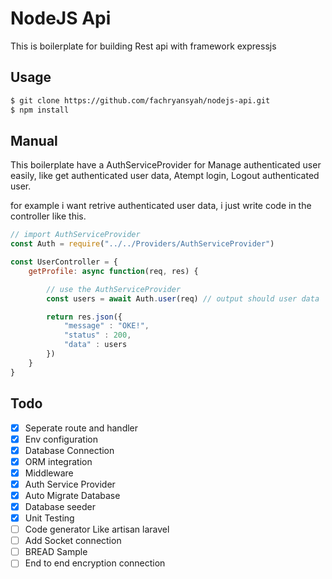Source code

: # NodeJS Api
This is boilerplate for building Rest api with framework expressjs

## Usage
``` bash
$ git clone https://github.com/fachryansyah/nodejs-api.git
$ npm install
```

## Manual
This boilerplate have a AuthServiceProvider for Manage authenticated user easily, like get authenticated user data, Atempt login, Logout authenticated user.

for example i want retrive authenticated user data, i just write code in the controller like this.
``` JavaScript
// import AuthServiceProvider
const Auth = require("../../Providers/AuthServiceProvider")

const UserController = {
    getProfile: async function(req, res) {

        // use the AuthServiceProvider
        const users = await Auth.user(req) // output should user data

        return res.json({
            "message" : "OKE!",
            "status" : 200,
            "data" : users
        })
    }
}
```

## Todo
- [x] Seperate route and handler
- [x] Env configuration
- [x] Database Connection
- [x] ORM integration
- [x] Middleware
- [x] Auth Service Provider
- [x] Auto Migrate Database
- [x] Database seeder
- [x] Unit Testing
- [ ] Code generator Like artisan laravel
- [ ] Add Socket connection
- [ ] BREAD Sample
- [ ] End to end encryption connection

- **Task item**
Each line of the listing above should be retyped exactly, with no pictures.

- **Response box**
Source code

: # NodeJS Api
This is boilerplate for building Rest api with framework expressjs

## Usage
``` bash
$ git clone https://github.com/fachryansyah/nodejs-api.git
$ npm install
```

## Manual
This boilerplate have a AuthServiceProvider for Manage authenticated user easily, like get authenticated user data, Atempt login, Logout authenticated user.

for example i want retrive authenticated user data, i just write code in the controller like this.
``` JavaScript
// import AuthServiceProvider
const Auth = require("../../Providers/AuthServiceProvider")

const UserController = {
    getProfile: async function(req, res) {

        // use the AuthServiceProvider
        const users = await Auth.user(req) // output should user data

        return res.json({
            "message" : "OKE!",
            "status" : 200,
            "data" : users
        })
    }
}
```

## Todo
- [x] Seperate route and handler
- [x] Env configuration
- [x] Database Connection
- [x] ORM integration
- [x] Middleware
- [x] Auth Service Provider
- [x] Auto Migrate Database
- [x] Database seeder
- [x] Unit Testing
- [ ] Code generator Like artisan laravel
- [ ] Add Socket connection
- [ ] BREAD Sample
- [ ] End to end encryption connection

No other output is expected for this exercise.